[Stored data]
════════
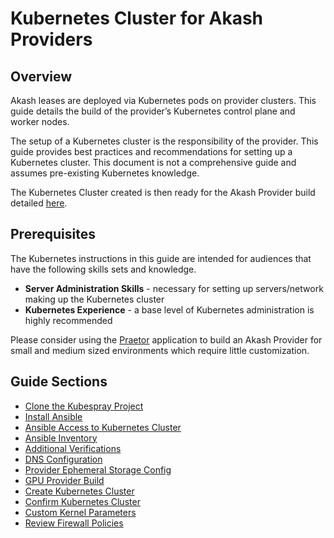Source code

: # Kubernetes Cluster for Akash Providers

## **Overview**

Akash leases are deployed via Kubernetes pods on provider clusters.  This guide details the build of the provider’s Kubernetes control plane and worker nodes.

The setup of a Kubernetes cluster is the responsibility of the provider. This guide provides best practices and recommendations for setting up a Kubernetes cluster. This document is not a comprehensive guide and assumes pre-existing Kubernetes knowledge.

The Kubernetes Cluster created is then ready for the Akash Provider build detailed [here](../../../../providers/build-a-cloud-provider/akash-cloud-provider-build-with-helm-charts/).

## Prerequisites

The Kubernetes instructions in this guide are intended for audiences that have the following skills sets and knowledge.

* **Server Administration Skills** - necessary for setting up servers/network making up the Kubernetes cluster
* **Kubernetes Experience** - a base level of Kubernetes administration is highly recommended

Please consider using the [Praetor](../../../../providers/community-solutions/praetor.md) application to build an Akash Provider for small and medium sized environments which require little customization.

## Guide Sections

* [Clone the Kubespray Project](../../../../providers/build-a-cloud-provider/kubernetes-cluster-for-akash-providers/step-1-clone-the-kubespray-project.md)
* [Install Ansible](../../../../providers/build-a-cloud-provider/kubernetes-cluster-for-akash-providers/step-2-install-ansible.md)
* [Ansible Access to Kubernetes Cluster](../../../../providers/build-a-cloud-provider/kubernetes-cluster-for-akash-providers/step-3-ansible-access-to-kubernetes-cluster.md)
* [Ansible Inventory](../../../../providers/build-a-cloud-provider/kubernetes-cluster-for-akash-providers/step-4-ansible-inventory.md)
* [Additional Verifications](../../../../providers/build-a-cloud-provider/kubernetes-cluster-for-akash-providers/step-5-enable-gvisor.md)
* [DNS Configuration](../../../../providers/build-a-cloud-provider/kubernetes-cluster-for-akash-providers/step-6-dns-configuration.md)
* [Provider Ephemeral Storage Config](../../../../providers/build-a-cloud-provider/kubernetes-cluster-for-akash-providers/step-6-provider-ephemeral-storage-config.md)
* [GPU Provider Build](step-8-gpu-provider-configuration-optional.md)
* [Create Kubernetes Cluster](../../../../providers/build-a-cloud-provider/kubernetes-cluster-for-akash-providers/step-6-create-kubernetes-cluster.md)
* [Confirm Kubernetes Cluster](../../../../providers/build-a-cloud-provider/kubernetes-cluster-for-akash-providers/step-7-confirm-kubernetes-cluster.md)
* [Custom Kernel Parameters](../../../../providers/build-a-cloud-provider/kubernetes-cluster-for-akash-providers/step-10-custom-kernel-parameters.md)
* [Review Firewall Policies](../../../../providers/build-a-cloud-provider/kubernetes-cluster-for-akash-providers/step-9-review-firewall-policies.md)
════════
What needs to be done: Exactly as written, return each line above and leave the pictures behind.

Completed task:
Source code

: # Kubernetes Cluster for Akash Providers

## **Overview**

Akash leases are deployed via Kubernetes pods on provider clusters.  This guide details the build of the provider’s Kubernetes control plane and worker nodes.

The setup of a Kubernetes cluster is the responsibility of the provider. This guide provides best practices and recommendations for setting up a Kubernetes cluster. This document is not a comprehensive guide and assumes pre-existing Kubernetes knowledge.

The Kubernetes Cluster created is then ready for the Akash Provider build detailed [here](../../../../providers/build-a-cloud-provider/akash-cloud-provider-build-with-helm-charts/).

## Prerequisites

The Kubernetes instructions in this guide are intended for audiences that have the following skills sets and knowledge.

* **Server Administration Skills** - necessary for setting up servers/network making up the Kubernetes cluster
* **Kubernetes Experience** - a base level of Kubernetes administration is highly recommended

Please consider using the [Praetor](../../../../providers/community-solutions/praetor.md) application to build an Akash Provider for small and medium sized environments which require little customization.

## Guide Sections

* [Clone the Kubespray Project](../../../../providers/build-a-cloud-provider/kubernetes-cluster-for-akash-providers/step-1-clone-the-kubespray-project.md)
* [Install Ansible](../../../../providers/build-a-cloud-provider/kubernetes-cluster-for-akash-providers/step-2-install-ansible.md)
* [Ansible Access to Kubernetes Cluster](../../../../providers/build-a-cloud-provider/kubernetes-cluster-for-akash-providers/step-3-ansible-access-to-kubernetes-cluster.md)
* [Ansible Inventory](../../../../providers/build-a-cloud-provider/kubernetes-cluster-for-akash-providers/step-4-ansible-inventory.md)
* [Additional Verifications](../../../../providers/build-a-cloud-provider/kubernetes-cluster-for-akash-providers/step-5-enable-gvisor.md)
* [DNS Configuration](../../../../providers/build-a-cloud-provider/kubernetes-cluster-for-akash-providers/step-6-dns-configuration.md)
* [Provider Ephemeral Storage Config](../../../../providers/build-a-cloud-provider/kubernetes-cluster-for-akash-providers/step-6-provider-ephemeral-storage-config.md)
* [GPU Provider Build](step-8-gpu-provider-configuration-optional.md)
* [Create Kubernetes Cluster](../../../../providers/build-a-cloud-provider/kubernetes-cluster-for-akash-providers/step-6-create-kubernetes-cluster.md)
* [Confirm Kubernetes Cluster](../../../../providers/build-a-cloud-provider/kubernetes-cluster-for-akash-providers/step-7-confirm-kubernetes-cluster.md)
* [Custom Kernel Parameters](../../../../providers/build-a-cloud-provider/kubernetes-cluster-for-akash-providers/step-10-custom-kernel-parameters.md)
* [Review Firewall Policies](../../../../providers/build-a-cloud-provider/kubernetes-cluster-for-akash-providers/step-9-review-firewall-policies.md)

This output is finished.